→ **Exercise prompt**
Starting at the first line of the listing below, retype each line up to and including the one that contains "Bosch CJ125: https://github.com/byrek/arduino-cj125". Leave pictures out.
START Given data
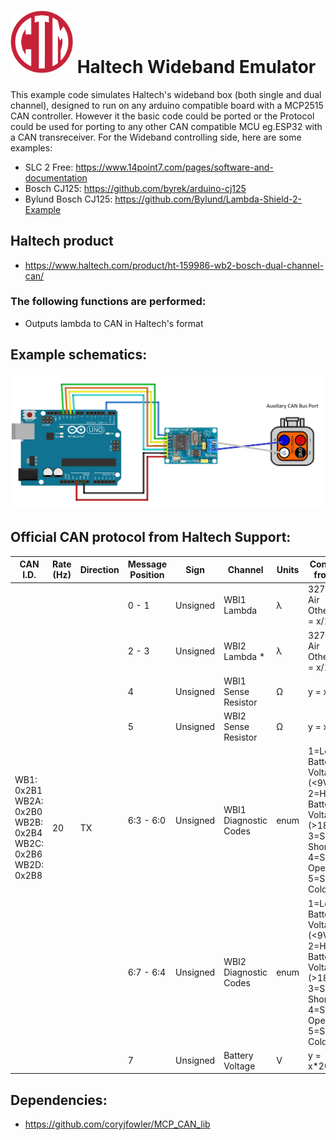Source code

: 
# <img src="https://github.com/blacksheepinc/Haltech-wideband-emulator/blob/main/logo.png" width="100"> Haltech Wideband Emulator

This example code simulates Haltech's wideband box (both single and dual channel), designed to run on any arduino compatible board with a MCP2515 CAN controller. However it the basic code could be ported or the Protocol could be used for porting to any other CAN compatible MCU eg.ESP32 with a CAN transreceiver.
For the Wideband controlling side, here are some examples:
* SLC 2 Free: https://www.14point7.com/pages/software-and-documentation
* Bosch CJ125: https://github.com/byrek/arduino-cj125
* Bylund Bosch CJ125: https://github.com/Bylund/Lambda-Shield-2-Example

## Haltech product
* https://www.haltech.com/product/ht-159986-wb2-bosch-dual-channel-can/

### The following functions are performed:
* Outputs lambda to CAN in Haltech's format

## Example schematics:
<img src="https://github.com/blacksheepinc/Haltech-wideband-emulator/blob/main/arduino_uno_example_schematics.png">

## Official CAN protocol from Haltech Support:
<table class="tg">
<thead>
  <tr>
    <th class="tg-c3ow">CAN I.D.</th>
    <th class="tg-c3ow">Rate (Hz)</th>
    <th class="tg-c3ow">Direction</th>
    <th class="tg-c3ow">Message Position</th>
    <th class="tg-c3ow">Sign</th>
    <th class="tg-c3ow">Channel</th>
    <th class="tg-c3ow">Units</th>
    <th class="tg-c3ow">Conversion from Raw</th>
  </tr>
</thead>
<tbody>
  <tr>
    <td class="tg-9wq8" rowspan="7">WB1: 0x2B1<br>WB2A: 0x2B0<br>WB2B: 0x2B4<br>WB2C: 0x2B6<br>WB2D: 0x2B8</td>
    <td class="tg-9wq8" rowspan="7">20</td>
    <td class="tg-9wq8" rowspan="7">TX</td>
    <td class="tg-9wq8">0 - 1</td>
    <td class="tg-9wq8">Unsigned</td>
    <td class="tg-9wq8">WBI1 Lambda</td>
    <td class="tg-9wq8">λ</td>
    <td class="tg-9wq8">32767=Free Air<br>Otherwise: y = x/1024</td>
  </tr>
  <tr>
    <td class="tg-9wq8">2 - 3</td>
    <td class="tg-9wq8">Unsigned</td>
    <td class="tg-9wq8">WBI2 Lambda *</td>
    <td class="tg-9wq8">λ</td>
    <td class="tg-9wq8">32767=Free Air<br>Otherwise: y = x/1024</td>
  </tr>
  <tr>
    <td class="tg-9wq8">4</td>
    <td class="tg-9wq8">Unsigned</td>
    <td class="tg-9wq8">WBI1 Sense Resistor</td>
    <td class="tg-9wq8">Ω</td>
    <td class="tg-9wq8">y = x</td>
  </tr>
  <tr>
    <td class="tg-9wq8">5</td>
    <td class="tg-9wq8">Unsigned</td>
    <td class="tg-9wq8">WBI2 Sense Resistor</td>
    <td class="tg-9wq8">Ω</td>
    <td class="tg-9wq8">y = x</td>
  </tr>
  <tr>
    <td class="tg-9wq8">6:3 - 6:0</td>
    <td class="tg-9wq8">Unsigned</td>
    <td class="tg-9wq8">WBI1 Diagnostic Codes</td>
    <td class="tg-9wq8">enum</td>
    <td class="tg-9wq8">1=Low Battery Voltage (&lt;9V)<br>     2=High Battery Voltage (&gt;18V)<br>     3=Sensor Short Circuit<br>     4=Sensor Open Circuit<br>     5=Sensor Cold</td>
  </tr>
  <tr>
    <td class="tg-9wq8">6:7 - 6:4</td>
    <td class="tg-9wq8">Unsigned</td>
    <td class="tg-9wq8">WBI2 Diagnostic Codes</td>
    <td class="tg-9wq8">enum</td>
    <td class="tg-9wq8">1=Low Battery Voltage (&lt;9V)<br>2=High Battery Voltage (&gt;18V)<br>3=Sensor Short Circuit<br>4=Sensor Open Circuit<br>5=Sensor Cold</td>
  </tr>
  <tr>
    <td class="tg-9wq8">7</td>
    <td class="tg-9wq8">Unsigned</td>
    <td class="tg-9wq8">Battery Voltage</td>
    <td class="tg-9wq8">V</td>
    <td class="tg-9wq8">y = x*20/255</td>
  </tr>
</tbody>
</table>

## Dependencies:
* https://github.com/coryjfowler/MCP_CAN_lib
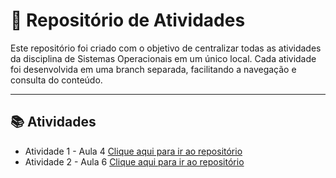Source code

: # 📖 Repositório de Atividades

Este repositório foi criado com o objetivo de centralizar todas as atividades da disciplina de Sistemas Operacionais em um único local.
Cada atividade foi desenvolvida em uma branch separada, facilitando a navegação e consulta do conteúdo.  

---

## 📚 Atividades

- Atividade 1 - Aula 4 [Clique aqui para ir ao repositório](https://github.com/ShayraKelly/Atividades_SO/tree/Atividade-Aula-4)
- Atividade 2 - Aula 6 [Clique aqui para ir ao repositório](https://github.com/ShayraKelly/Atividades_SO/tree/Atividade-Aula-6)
END Given data
→ **Your response**
Source code

: 
# <img src="https://github.com/blacksheepinc/Haltech-wideband-emulator/blob/main/logo.png" width="100"> Haltech Wideband Emulator

This example code simulates Haltech's wideband box (both single and dual channel), designed to run on any arduino compatible board with a MCP2515 CAN controller. However it the basic code could be ported or the Protocol could be used for porting to any other CAN compatible MCU eg.ESP32 with a CAN transreceiver.
For the Wideband controlling side, here are some examples:
* SLC 2 Free: https://www.14point7.com/pages/software-and-documentation
* Bosch CJ125: https://github.com/byrek/arduino-cj125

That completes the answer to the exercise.